• _Extracted information_
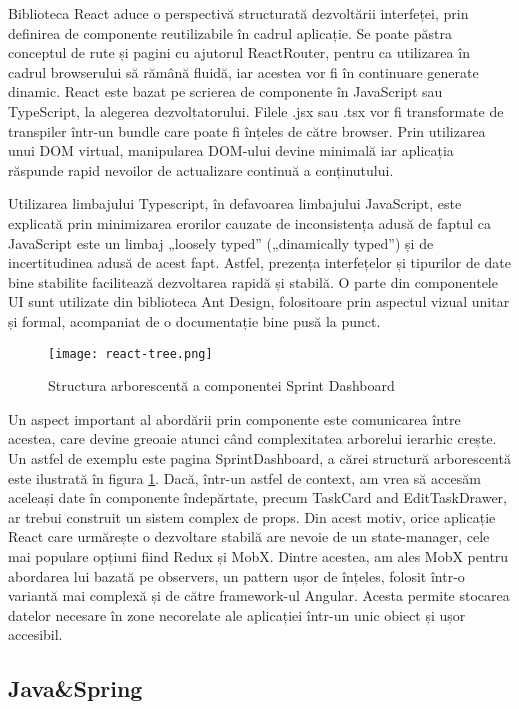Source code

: Biblioteca React aduce o perspectivă structurată dezvoltării interfeței, prin definirea de componente reutilizabile în cadrul aplicație. Se poate păstra conceptul de rute și pagini cu ajutorul ReactRouter, pentru ca utilizarea în cadrul browserului să rămână fluidă, iar acestea vor fi în continuare generate dinamic. React este bazat pe scrierea de componente în JavaScript sau TypeScript, la alegerea dezvoltatorului. Filele .jsx sau .tsx vor fi transformate de transpiler într-un bundle care poate fi înțeles de către browser\cite{the_road_to_react}. Prin utilizarea unui DOM virtual, manipularea DOM-ului devine minimală iar aplicația răspunde rapid nevoilor de actualizare continuă a conținutului.

Utilizarea limbajului Typescript, în defavoarea limbajului JavaScript, este explicată prin minimizarea erorilor cauzate de inconsistența adusă de faptul ca JavaScript este un limbaj „loosely typed” („dinamically typed”) și de incertitudinea adusă de acest fapt. Astfel, prezența interfețelor și tipurilor de date bine stabilite facilitează dezvoltarea rapidă și stabilă. O parte din componentele UI sunt utilizate din biblioteca Ant Design, folositoare prin aspectul vizual unitar și formal, acompaniat de o documentație bine pusă la punct.

 \begin{figure}[H]
	\centering
 	 \texttt{[image: react-tree.png]}
	\caption{Structura arborescentă a componentei Sprint Dashboard}
	\label{fig:react-tree}
 \end{figure}

Un aspect important al abordării prin componente este comunicarea între acestea, care devine greoaie atunci când complexitatea arborelui ierarhic crește. Un astfel de exemplu este pagina SprintDashboard, a cărei structură arborescentă este ilustrată în figura \ref{fig:react-tree}. Dacă, într-un astfel de context, am vrea să accesăm aceleași date în componente îndepărtate, precum TaskCard and EditTaskDrawer, ar trebui construit un sistem complex de props. Din acest motiv, orice aplicație React care urmărește o dezvoltare stabilă are nevoie de un state-manager, cele mai populare opțiuni fiind Redux și MobX. Dintre acestea, am ales MobX pentru abordarea lui bazată pe observers, un pattern ușor de înțeles, folosit într-o variantă mai complexă și de către framework-ul Angular. Acesta permite stocarea datelor necesare în zone necorelate ale aplicației într-un unic obiect și ușor accesibil.

\subsection{Java\&Spring}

• _Problem statement_
Give again, exactly, the lines from the start of the data through the one holding "continuă a conținutului."; omit the pictures.

• _Exercise result_
Source code

: Biblioteca React aduce o perspectivă structurată dezvoltării interfeței, prin definirea de componente reutilizabile în cadrul aplicație. Se poate păstra conceptul de rute și pagini cu ajutorul ReactRouter, pentru ca utilizarea în cadrul browserului să rămână fluidă, iar acestea vor fi în continuare generate dinamic. React este bazat pe scrierea de componente în JavaScript sau TypeScript, la alegerea dezvoltatorului. Filele .jsx sau .tsx vor fi transformate de transpiler într-un bundle care poate fi înțeles de către browser\cite{the_road_to_react}. Prin utilizarea unui DOM virtual, manipularea DOM-ului devine minimală iar aplicația răspunde rapid nevoilor de actualizare continuă a conținutului.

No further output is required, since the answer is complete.